Problem: For the records below, print the lines from the line with "### -1- Εκτέλεση του inspector" through the line with "- Για να υποστηρίξετε" exactly as written; include both end lines and exclude the rest.

The data:

= = =

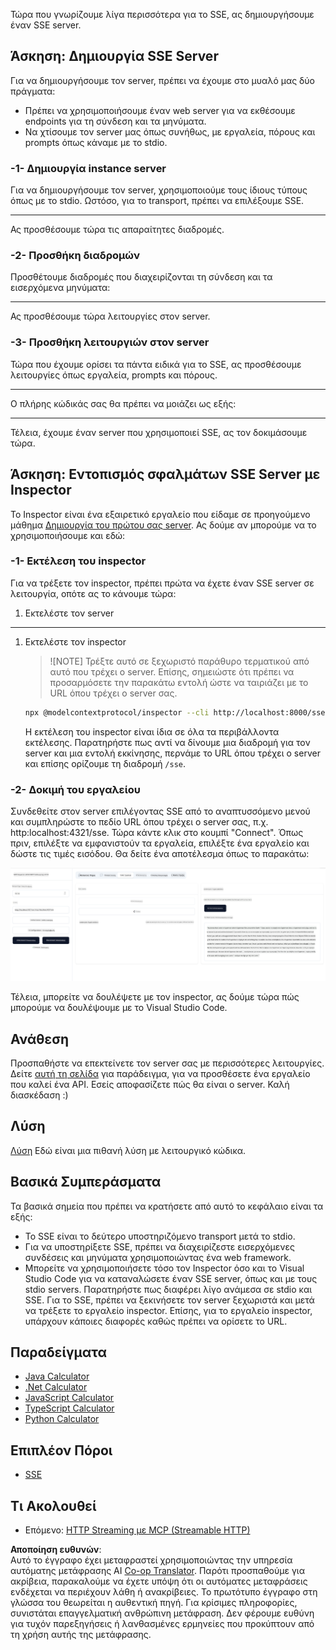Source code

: <!--
CO_OP_TRANSLATOR_METADATA:
{
  "original_hash": "1681ca3633aeb49ee03766abdbb94a93",
  "translation_date": "2025-06-17T22:12:55+00:00",
  "source_file": "03-GettingStarted/05-sse-server/README.md",
  "language_code": "el"
}
-->
Τώρα που γνωρίζουμε λίγα περισσότερα για το SSE, ας δημιουργήσουμε έναν SSE server.

## Άσκηση: Δημιουργία SSE Server

Για να δημιουργήσουμε τον server, πρέπει να έχουμε στο μυαλό μας δύο πράγματα:

- Πρέπει να χρησιμοποιήσουμε έναν web server για να εκθέσουμε endpoints για τη σύνδεση και τα μηνύματα.
- Να χτίσουμε τον server μας όπως συνήθως, με εργαλεία, πόρους και prompts όπως κάναμε με το stdio.

### -1- Δημιουργία instance server

Για να δημιουργήσουμε τον server, χρησιμοποιούμε τους ίδιους τύπους όπως με το stdio. Ωστόσο, για το transport, πρέπει να επιλέξουμε SSE.

---

Ας προσθέσουμε τώρα τις απαραίτητες διαδρομές.

### -2- Προσθήκη διαδρομών

Προσθέτουμε διαδρομές που διαχειρίζονται τη σύνδεση και τα εισερχόμενα μηνύματα:

---

Ας προσθέσουμε τώρα λειτουργίες στον server.

### -3- Προσθήκη λειτουργιών στον server

Τώρα που έχουμε ορίσει τα πάντα ειδικά για το SSE, ας προσθέσουμε λειτουργίες όπως εργαλεία, prompts και πόρους.

---

Ο πλήρης κώδικάς σας θα πρέπει να μοιάζει ως εξής:

---

Τέλεια, έχουμε έναν server που χρησιμοποιεί SSE, ας τον δοκιμάσουμε τώρα.

## Άσκηση: Εντοπισμός σφαλμάτων SSE Server με Inspector

Το Inspector είναι ένα εξαιρετικό εργαλείο που είδαμε σε προηγούμενο μάθημα [Δημιουργία του πρώτου σας server](/03-GettingStarted/01-first-server/README.md). Ας δούμε αν μπορούμε να το χρησιμοποιήσουμε και εδώ:

### -1- Εκτέλεση του inspector

Για να τρέξετε τον inspector, πρέπει πρώτα να έχετε έναν SSE server σε λειτουργία, οπότε ας το κάνουμε τώρα:

1. Εκτελέστε τον server

---

1. Εκτελέστε τον inspector

    > ![NOTE]
    > Τρέξτε αυτό σε ξεχωριστό παράθυρο τερματικού από αυτό που τρέχει ο server. Επίσης, σημειώστε ότι πρέπει να προσαρμόσετε την παρακάτω εντολή ώστε να ταιριάζει με το URL όπου τρέχει ο server σας.

    ```sh
    npx @modelcontextprotocol/inspector --cli http://localhost:8000/sse --method tools/list
    ```

    Η εκτέλεση του inspector είναι ίδια σε όλα τα περιβάλλοντα εκτέλεσης. Παρατηρήστε πως αντί να δίνουμε μια διαδρομή για τον server και μια εντολή εκκίνησης, περνάμε το URL όπου τρέχει ο server και επίσης ορίζουμε τη διαδρομή `/sse`.

### -2- Δοκιμή του εργαλείου

Συνδεθείτε στον server επιλέγοντας SSE από το αναπτυσσόμενο μενού και συμπληρώστε το πεδίο URL όπου τρέχει ο server σας, π.χ. http:localhost:4321/sse. Τώρα κάντε κλικ στο κουμπί "Connect". Όπως πριν, επιλέξτε να εμφανιστούν τα εργαλεία, επιλέξτε ένα εργαλείο και δώστε τις τιμές εισόδου. Θα δείτε ένα αποτέλεσμα όπως το παρακάτω:

![SSE Server running in inspector](../../../../translated_images/sse-inspector.d86628cc597b8fae807a31d3d6837842f5f9ee1bcc6101013fa0c709c96029ad.el.png)

Τέλεια, μπορείτε να δουλέψετε με τον inspector, ας δούμε τώρα πώς μπορούμε να δουλέψουμε με το Visual Studio Code.

## Ανάθεση

Προσπαθήστε να επεκτείνετε τον server σας με περισσότερες λειτουργίες. Δείτε [αυτή τη σελίδα](https://api.chucknorris.io/) για παράδειγμα, για να προσθέσετε ένα εργαλείο που καλεί ένα API. Εσείς αποφασίζετε πώς θα είναι ο server. Καλή διασκέδαση :)

## Λύση

[Λύση](./solution/README.md) Εδώ είναι μια πιθανή λύση με λειτουργικό κώδικα.

## Βασικά Συμπεράσματα

Τα βασικά σημεία που πρέπει να κρατήσετε από αυτό το κεφάλαιο είναι τα εξής:

- Το SSE είναι το δεύτερο υποστηριζόμενο transport μετά το stdio.
- Για να υποστηρίξετε SSE, πρέπει να διαχειρίζεστε εισερχόμενες συνδέσεις και μηνύματα χρησιμοποιώντας ένα web framework.
- Μπορείτε να χρησιμοποιήσετε τόσο τον Inspector όσο και το Visual Studio Code για να καταναλώσετε έναν SSE server, όπως και με τους stdio servers. Παρατηρήστε πως διαφέρει λίγο ανάμεσα σε stdio και SSE. Για το SSE, πρέπει να ξεκινήσετε τον server ξεχωριστά και μετά να τρέξετε το εργαλείο inspector. Επίσης, για το εργαλείο inspector, υπάρχουν κάποιες διαφορές καθώς πρέπει να ορίσετε το URL.

## Παραδείγματα

- [Java Calculator](../samples/java/calculator/README.md)
- [.Net Calculator](../../../../03-GettingStarted/samples/csharp)
- [JavaScript Calculator](../samples/javascript/README.md)
- [TypeScript Calculator](../samples/typescript/README.md)
- [Python Calculator](../../../../03-GettingStarted/samples/python)

## Επιπλέον Πόροι

- [SSE](https://developer.mozilla.org/en-US/docs/Web/API/Server-sent_events)

## Τι Ακολουθεί

- Επόμενο: [HTTP Streaming με MCP (Streamable HTTP)](/03-GettingStarted/06-http-streaming/README.md)

**Αποποίηση ευθυνών**:  
Αυτό το έγγραφο έχει μεταφραστεί χρησιμοποιώντας την υπηρεσία αυτόματης μετάφρασης AI [Co-op Translator](https://github.com/Azure/co-op-translator). Παρότι προσπαθούμε για ακρίβεια, παρακαλούμε να έχετε υπόψη ότι οι αυτόματες μεταφράσεις ενδέχεται να περιέχουν λάθη ή ανακρίβειες. Το πρωτότυπο έγγραφο στη γλώσσα του θεωρείται η αυθεντική πηγή. Για κρίσιμες πληροφορίες, συνιστάται επαγγελματική ανθρώπινη μετάφραση. Δεν φέρουμε ευθύνη για τυχόν παρεξηγήσεις ή λανθασμένες ερμηνείες που προκύπτουν από τη χρήση αυτής της μετάφρασης.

= = =

Answer to the problem:
### -1- Εκτέλεση του inspector

Για να τρέξετε τον inspector, πρέπει πρώτα να έχετε έναν SSE server σε λειτουργία, οπότε ας το κάνουμε τώρα:

1. Εκτελέστε τον server

---

1. Εκτελέστε τον inspector

    > ![NOTE]
    > Τρέξτε αυτό σε ξεχωριστό παράθυρο τερματικού από αυτό που τρέχει ο server. Επίσης, σημειώστε ότι πρέπει να προσαρμόσετε την παρακάτω εντολή ώστε να ταιριάζει με το URL όπου τρέχει ο server σας.

    ```sh
    npx @modelcontextprotocol/inspector --cli http://localhost:8000/sse --method tools/list
    ```

    Η εκτέλεση του inspector είναι ίδια σε όλα τα περιβάλλοντα εκτέλεσης. Παρατηρήστε πως αντί να δίνουμε μια διαδρομή για τον server και μια εντολή εκκίνησης, περνάμε το URL όπου τρέχει ο server και επίσης ορίζουμε τη διαδρομή `/sse`.

### -2- Δοκιμή του εργαλείου

Συνδεθείτε στον server επιλέγοντας SSE από το αναπτυσσόμενο μενού και συμπληρώστε το πεδίο URL όπου τρέχει ο server σας, π.χ. http:localhost:4321/sse. Τώρα κάντε κλικ στο κουμπί "Connect". Όπως πριν, επιλέξτε να εμφανιστούν τα εργαλεία, επιλέξτε ένα εργαλείο και δώστε τις τιμές εισόδου. Θα δείτε ένα αποτέλεσμα όπως το παρακάτω:

![SSE Server running in inspector](../../../../translated_images/sse-inspector.d86628cc597b8fae807a31d3d6837842f5f9ee1bcc6101013fa0c709c96029ad.el.png)

Τέλεια, μπορείτε να δουλέψετε με τον inspector, ας δούμε τώρα πώς μπορούμε να δουλέψουμε με το Visual Studio Code.

## Ανάθεση

Προσπαθήστε να επεκτείνετε τον server σας με περισσότερες λειτουργίες. Δείτε [αυτή τη σελίδα](https://api.chucknorris.io/) για παράδειγμα, για να προσθέσετε ένα εργαλείο που καλεί ένα API. Εσείς αποφασίζετε πώς θα είναι ο server. Καλή διασκέδαση :)

## Λύση

[Λύση](./solution/README.md) Εδώ είναι μια πιθανή λύση με λειτουργικό κώδικα.

## Βασικά Συμπεράσματα

Τα βασικά σημεία που πρέπει να κρατήσετε από αυτό το κεφάλαιο είναι τα εξής:

- Το SSE είναι το δεύτερο υποστηριζόμενο transport μετά το stdio.
- Για να υποστηρίξετε SSE, πρέπει να διαχειρίζεστε εισερχόμενες συνδέσεις και μηνύματα χρησιμοποιώντας ένα web framework.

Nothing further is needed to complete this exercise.